*Problem to work on*:
Identify each line in the records below that contains the word "orchestra", and copy it.

Exercise data: Begin

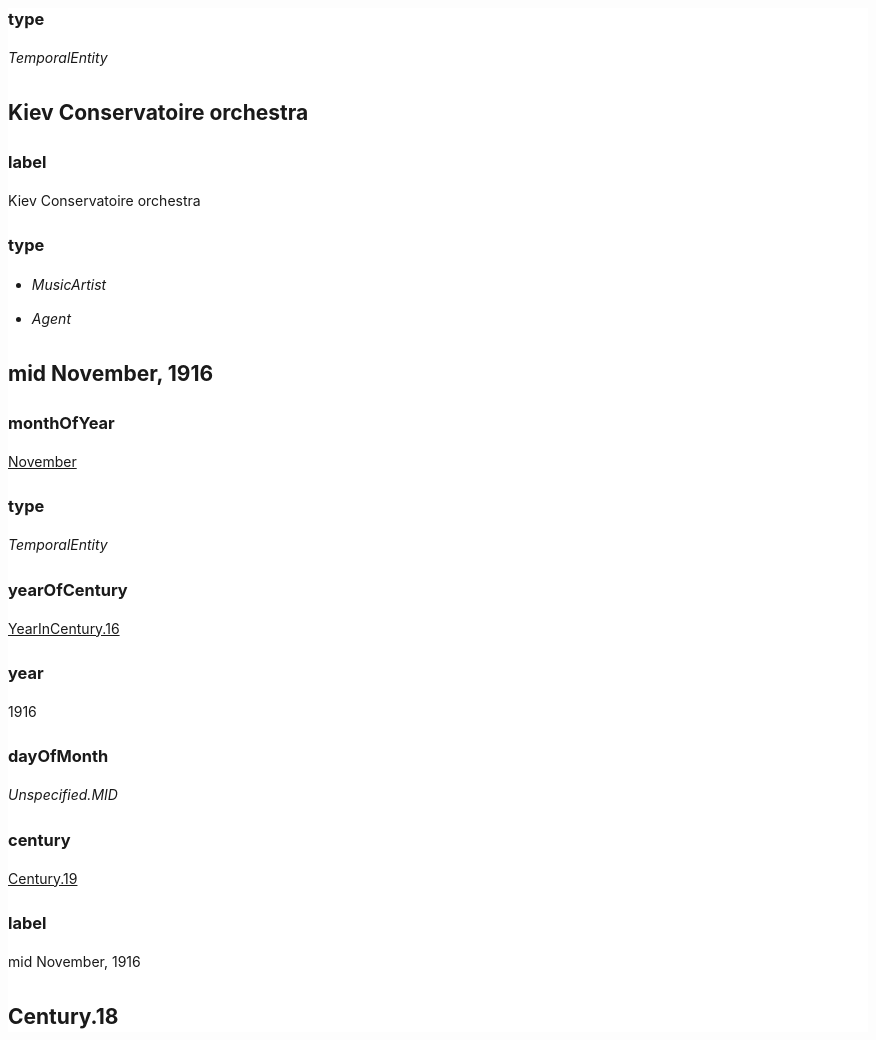 ### type


*TemporalEntity*

## Kiev Conservatoire orchestra

### label


Kiev Conservatoire orchestra

### type

 - *MusicArtist*

 - *Agent*

## mid November, 1916

### monthOfYear


[November](#November)

### type


*TemporalEntity*

### yearOfCentury


[YearInCentury.16](#YearInCentury.16)

### year


1916

### dayOfMonth


*Unspecified.MID*

### century


[Century.19](#Century.19)

### label


mid November, 1916

## Century.18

Exercise data: End

*Solution*:
## Kiev Conservatoire orchestra
Kiev Conservatoire orchestra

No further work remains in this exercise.